I think so. Females just happen to express their feelings more often. Men are emotional too. They're just not open about it, or express too often. If I'm wrong please correct me.
Reply 12
More empathetic and I expect more good at offering emotional support (lol that sounds like I've never met a woman, I mean I guess on average that's true), more likely to be open with negative emotions, but then men seem to display anger more often.
Original post by TheArtofProtest
You get all these touchy-feely men nowadays and male teenagers coming out as "non-binary" and god knows what other **** they say, simply because they want attention.

When my grandfather used to get caned in school, and he used to come crying to his parents, his father would belt him because it was not seemly, that as a male, he should cry.

To date, I have only seen my grandfather cry once, and that was on the passing of his mother, my great-grandmother. I happened to walk in on him late at night, after the funeral, and he sat sobbing for a couple of hours. By the morning, he was back to his usual self and we never spoke of it.

People like him knew how to do with grief and any other emotions in a calm and calculated manner. Nowadays, we come to expect people throwing strops (i.e: letting out their emotions) on the slightest of things and even worse, we encourage it.

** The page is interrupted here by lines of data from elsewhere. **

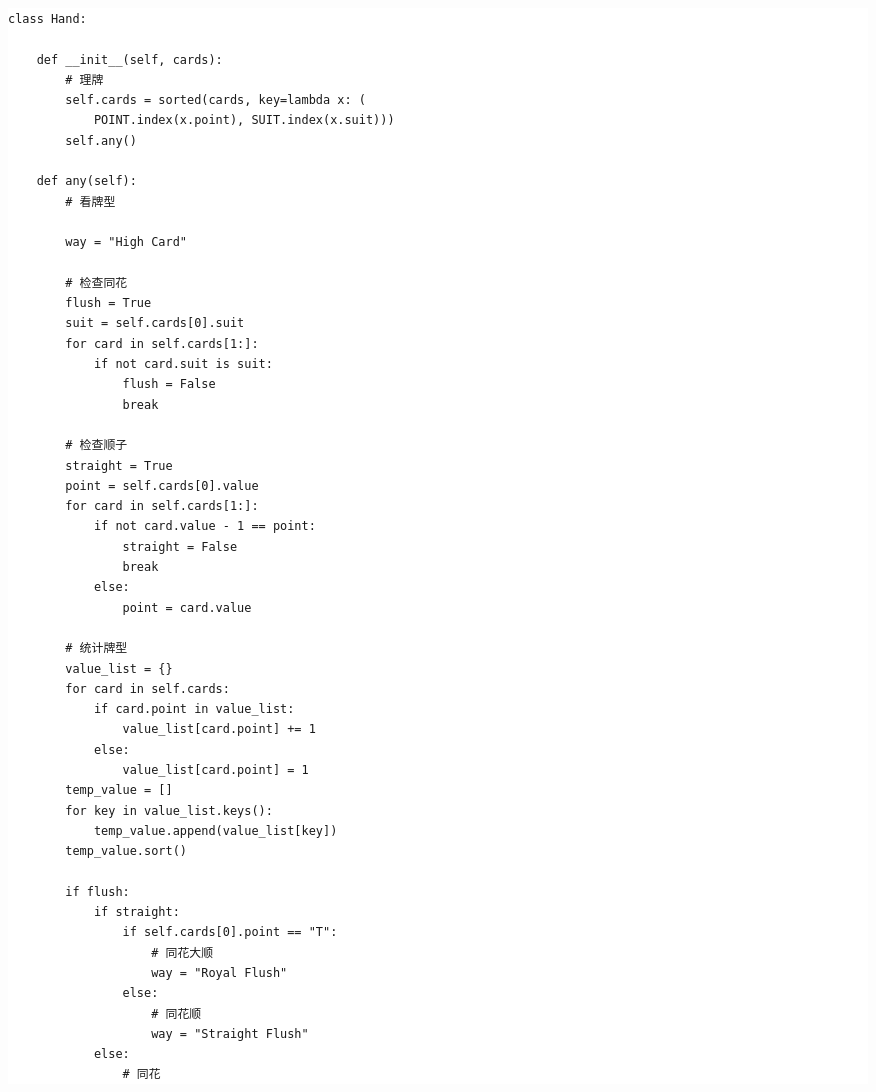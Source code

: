 
    class Hand:

        def __init__(self, cards):
            # 理牌
            self.cards = sorted(cards, key=lambda x: (
                POINT.index(x.point), SUIT.index(x.suit)))
            self.any()

        def any(self):
            # 看牌型

            way = "High Card"

            # 检查同花
            flush = True
            suit = self.cards[0].suit
            for card in self.cards[1:]:
                if not card.suit is suit:
                    flush = False
                    break

            # 检查顺子
            straight = True
            point = self.cards[0].value
            for card in self.cards[1:]:
                if not card.value - 1 == point:
                    straight = False
                    break
                else:
                    point = card.value

            # 统计牌型
            value_list = {}
            for card in self.cards:
                if card.point in value_list:
                    value_list[card.point] += 1
                else:
                    value_list[card.point] = 1
            temp_value = []
            for key in value_list.keys():
                temp_value.append(value_list[key])
            temp_value.sort()

            if flush:
                if straight:
                    if self.cards[0].point == "T":
                        # 同花大顺
                        way = "Royal Flush"
                    else:
                        # 同花顺
                        way = "Straight Flush"
                else:
                    # 同花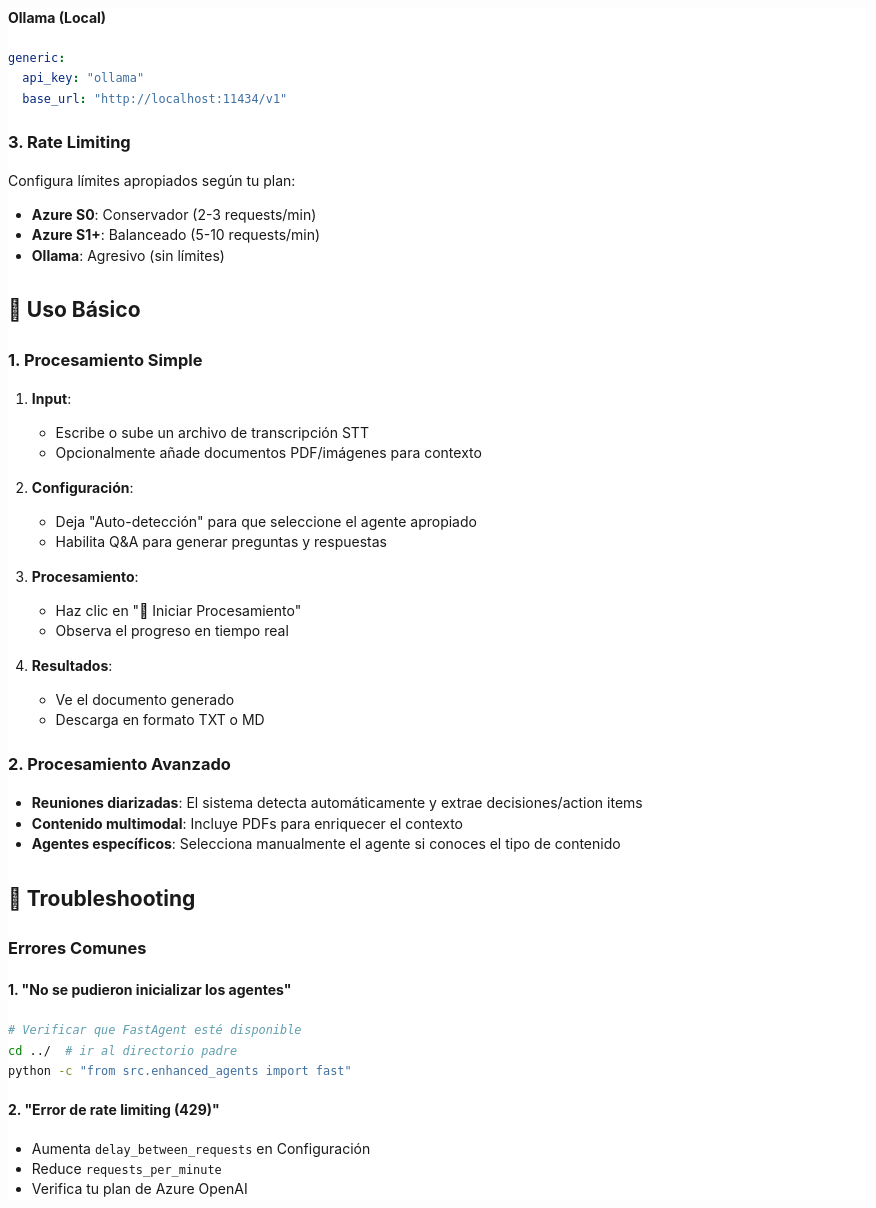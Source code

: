 #### Ollama (Local)
```yaml
generic:
  api_key: "ollama"
  base_url: "http://localhost:11434/v1"
```

### 3. Rate Limiting

Configura límites apropiados según tu plan:

- **Azure S0**: Conservador (2-3 requests/min)
- **Azure S1+**: Balanceado (5-10 requests/min)
- **Ollama**: Agresivo (sin límites)

## 🎯 Uso Básico

### 1. Procesamiento Simple

1. **Input**: 
   - Escribe o sube un archivo de transcripción STT
   - Opcionalmente añade documentos PDF/imágenes para contexto

2. **Configuración**:
   - Deja "Auto-detección" para que seleccione el agente apropiado
   - Habilita Q&A para generar preguntas y respuestas

3. **Procesamiento**:
   - Haz clic en "🚀 Iniciar Procesamiento"
   - Observa el progreso en tiempo real

4. **Resultados**:
   - Ve el documento generado
   - Descarga en formato TXT o MD

### 2. Procesamiento Avanzado

- **Reuniones diarizadas**: El sistema detecta automáticamente y extrae decisiones/action items
- **Contenido multimodal**: Incluye PDFs para enriquecer el contexto
- **Agentes específicos**: Selecciona manualmente el agente si conoces el tipo de contenido

## 🔧 Troubleshooting

### Errores Comunes

#### 1. "No se pudieron inicializar los agentes"
```bash
# Verificar que FastAgent esté disponible
cd ../  # ir al directorio padre
python -c "from src.enhanced_agents import fast"
```

#### 2. "Error de rate limiting (429)"
- Aumenta `delay_between_requests` en Configuración
- Reduce `requests_per_minute`
- Verifica tu plan de Azure OpenAI
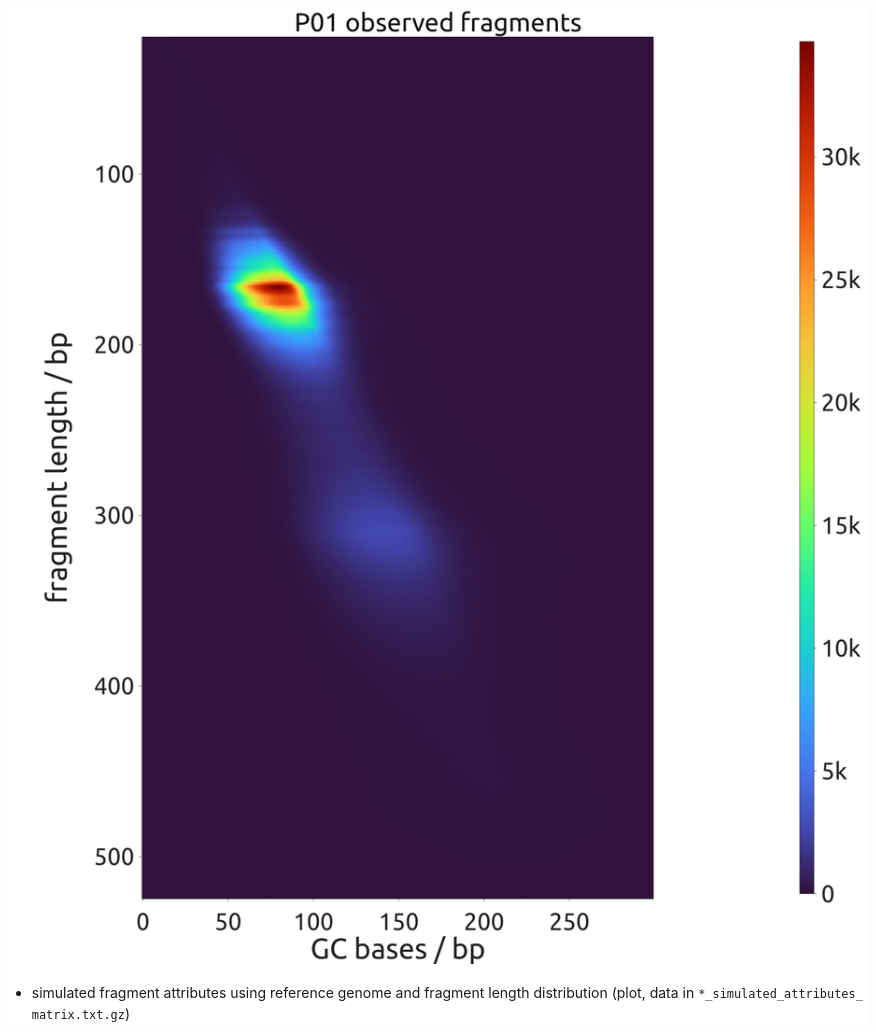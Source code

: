![p01_observed_atts](https://github.com/BGSpiegl/GCparagon/blob/including_EGAS00001006963_results/preset_computation/target_output-preset2/P01/P01.O_gc.heatmap.png?raw=true)

- simulated fragment attributes using reference genome and fragment length distribution (plot, data in 
`*_simulated_attributes_matrix.txt.gz`)
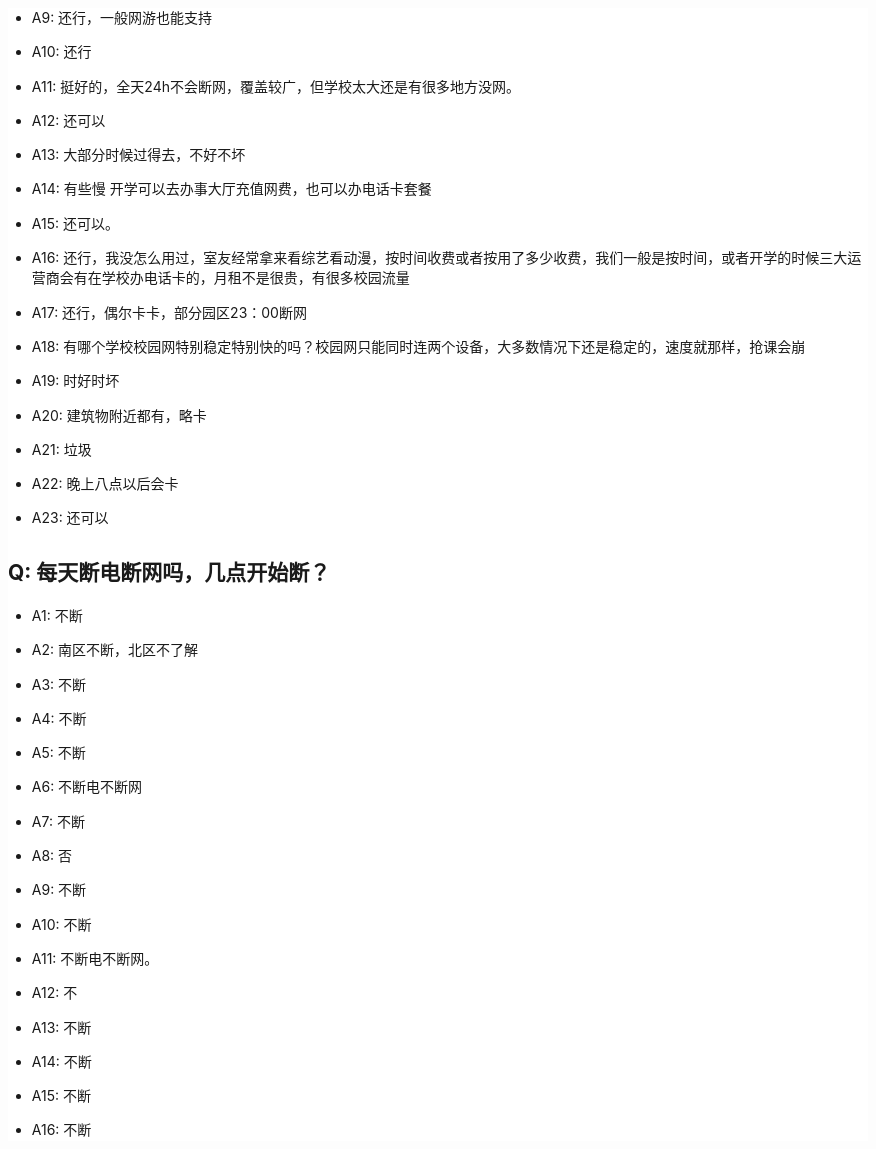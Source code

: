 - A9: 还行，一般网游也能支持

- A10: 还行

- A11: 挺好的，全天24h不会断网，覆盖较广，但学校太大还是有很多地方没网。

- A12: 还可以

- A13: 大部分时候过得去，不好不坏

- A14: 有些慢 开学可以去办事大厅充值网费，也可以办电话卡套餐

- A15: 还可以。

- A16: 还行，我没怎么用过，室友经常拿来看综艺看动漫，按时间收费或者按用了多少收费，我们一般是按时间，或者开学的时候三大运营商会有在学校办电话卡的，月租不是很贵，有很多校园流量

- A17: 还行，偶尔卡卡，部分园区23：00断网

- A18: 有哪个学校校园网特别稳定特别快的吗？校园网只能同时连两个设备，大多数情况下还是稳定的，速度就那样，抢课会崩

- A19: 时好时坏

- A20: 建筑物附近都有，略卡

- A21: 垃圾

- A22: 晚上八点以后会卡

- A23: 还可以

## Q: 每天断电断网吗，几点开始断？

- A1: 不断

- A2: 南区不断，北区不了解

- A3: 不断

- A4: 不断

- A5: 不断

- A6: 不断电不断网

- A7: 不断

- A8: 否

- A9: 不断

- A10: 不断

- A11: 不断电不断网。

- A12: 不

- A13: 不断

- A14: 不断

- A15: 不断

- A16: 不断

Do you know what the biggest cause of death is for men between the ages of 18 and 45? Suicide - An action that is so incredibly selfish and motivated by a person's own individuality that I am disgusted by even having to mention it.

But I hold more contempt for society, who in their ever increasing pursuit to make everyone different, encourage people to be open about their feelings - so that they feel closure, so that they can move on. Filling people's head with such nonsense that when a person comes to rely on it but finds it to be false, falls into a state of depression and contemplates or attempts suicide.


Crying, and the general expression of emotions is human nature, but, the brazen openness with which we now encourage it (and other aspects in the name of "social progressiveness":wink: is degrading and damaging to our mental health.


I agree theres a difference between crying and making it a public spectacle where everyone gives you sympathy, it doesn't have to be done publicly, it's the same with anger. I never let anyone see me cry I'm too ashamed. I'l go to a toilet cubicle or put my hood up whatever. But then at the same time I feel fake for doing this as I think if someone is feeling something why not be real rather than hiding but it's just how I am I'm the private type anyway.

I can see how people are often pampered these days to the point where there's no incentive in the form of shame to 'man or woman up' in life. I blame lack exercise to a point as many people don't know what it's like to push their body to the limit I think this can toughen people up mentally. A lot of people are too busy demanding their rights. Some schools have a scheme where the kids are made to run a mile every morning before class I think it's a great idea :tongue:. If you train/workout regular you are using your energy on this rather than on negativity emotions, putting others down and bitching about people all day.

With your last point though I can't really see how openness can damage mental health.